I've been craving traditional Finnish-made Sima, or mead, lately so I dug out a recipe my friend Cute Sue shared with me. This version is seasoned with lemons, which is the most common type these days in my native Finland. If you replaced the lemon with ginger, you'd get ginger ale, but just a heads-up that it's a bit more complicated than simply dropping in the root, so you’d want to consult a recipe before attempting. Where I come from, mead has a very low alcohol content, and it’s considered safe for kids to try a glass. (Changes in sugar, yeast content, and brewing time affect the alcohol level. More on this below.)

In Finland, mead traditionally is still served alongside snacks such as tippaleipä, or doughnut-like pastries coated in sugar, on May 1, a.k.a. Walpurgis Night, a spring festival. Think Mardi Gras and St. Patrick’s Day rolled into one big fest of drunken revelry, with silly costumes for adults, flag-waving parades for left-wing parties, and family events for those with kids. The first picnics of the year typically occur during this celebration, as the snow has usually melted by May 1. Usually.

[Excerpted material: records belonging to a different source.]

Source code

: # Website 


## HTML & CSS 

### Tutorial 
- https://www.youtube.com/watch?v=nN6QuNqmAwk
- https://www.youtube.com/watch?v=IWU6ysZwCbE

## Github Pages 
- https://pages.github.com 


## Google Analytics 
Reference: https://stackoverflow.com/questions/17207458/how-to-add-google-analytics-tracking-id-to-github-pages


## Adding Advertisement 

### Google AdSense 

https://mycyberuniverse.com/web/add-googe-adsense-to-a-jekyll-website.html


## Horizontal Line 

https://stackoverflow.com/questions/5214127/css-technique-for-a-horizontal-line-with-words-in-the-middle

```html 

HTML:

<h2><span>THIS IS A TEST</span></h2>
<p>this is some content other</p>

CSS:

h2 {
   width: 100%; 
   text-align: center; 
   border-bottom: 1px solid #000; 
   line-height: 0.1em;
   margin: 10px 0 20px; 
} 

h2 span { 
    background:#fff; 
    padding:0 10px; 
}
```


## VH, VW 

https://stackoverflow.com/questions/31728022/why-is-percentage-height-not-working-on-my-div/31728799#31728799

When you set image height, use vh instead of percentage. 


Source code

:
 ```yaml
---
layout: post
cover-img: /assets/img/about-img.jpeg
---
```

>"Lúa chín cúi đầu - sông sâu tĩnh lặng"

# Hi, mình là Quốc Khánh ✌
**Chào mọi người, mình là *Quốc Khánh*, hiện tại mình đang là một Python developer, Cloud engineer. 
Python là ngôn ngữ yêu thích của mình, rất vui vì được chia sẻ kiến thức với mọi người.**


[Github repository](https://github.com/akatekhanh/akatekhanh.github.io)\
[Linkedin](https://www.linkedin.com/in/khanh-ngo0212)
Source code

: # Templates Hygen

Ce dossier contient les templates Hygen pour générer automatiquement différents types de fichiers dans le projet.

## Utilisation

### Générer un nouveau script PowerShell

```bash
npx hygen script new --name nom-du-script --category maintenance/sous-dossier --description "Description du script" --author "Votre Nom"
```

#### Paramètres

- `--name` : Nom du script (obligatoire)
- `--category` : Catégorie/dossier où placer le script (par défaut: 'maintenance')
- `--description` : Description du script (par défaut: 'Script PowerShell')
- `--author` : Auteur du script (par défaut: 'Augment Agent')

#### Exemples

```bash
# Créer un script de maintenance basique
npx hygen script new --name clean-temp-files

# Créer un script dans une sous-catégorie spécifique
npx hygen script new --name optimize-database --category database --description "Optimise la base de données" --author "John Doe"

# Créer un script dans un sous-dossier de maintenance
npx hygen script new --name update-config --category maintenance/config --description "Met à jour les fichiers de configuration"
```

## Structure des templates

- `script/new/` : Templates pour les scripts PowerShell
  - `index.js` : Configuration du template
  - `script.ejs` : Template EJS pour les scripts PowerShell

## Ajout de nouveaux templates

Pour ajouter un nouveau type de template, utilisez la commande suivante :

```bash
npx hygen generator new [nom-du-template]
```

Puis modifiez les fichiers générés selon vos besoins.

Before we get started, a quick word on honey versus sugar: When sugar became a cheaper sweetener than honey, Finnish mead makers generally started replacing honey with sugar. If you want honey-based mead, substitute 50 to 100 percent of the sugar with honey. But beware: Honey is much sweeter than sugar. If you go the sugar route, you can use 100 percent white sugar for a lighter mead; for a deeper, darker mead, use only brown sugar.

 

WHAT YOU’LL NEED

The following measurements have been converted from metric and aren’t 100 percent exact, but any rounding shouldn’t affect your final result.

» 8 qts water
» 1 lb brown sugar
» 1 lb white sugar
» 2-3 lemons
» 1/4 tsp baker’s yeast (You can use brewer’s yeast, too; it was just harder to come by where I grew up.)
» handful of raisins

WHAT TO DO

Pour all of the sugar into a heat-resistant container. A 12-quart stock pot would work great. Heat 3 to 4 quarts of the water until it's warm enough to dissolve the sugar then pour it into the same pot as the sugar. Stir to dissolve the sugar. (This recipe produces honey-colored mead; if you want something darker, use only brown sugar.)

Now add the rest of the water—cold, not hot. This brings the total liquid yield to about 9 or 10 quarts, so you’ll need a big container. By now, your solution should be at a maximum temperature of 110 degrees F. Hotter than 115 may kill the yeast, so exercise caution.

Now add the lemon juice; freshly squeezed is best. I'm not sure just how much juice 2 to 3 lemons produces. It varies. This is why no homemade mead tastes the same.

Add the yeast and mix. Now let your batch cool in the container, ideally overnight. Leaving it out on the kitchen counter is fine. The yeast will begin bubbling away.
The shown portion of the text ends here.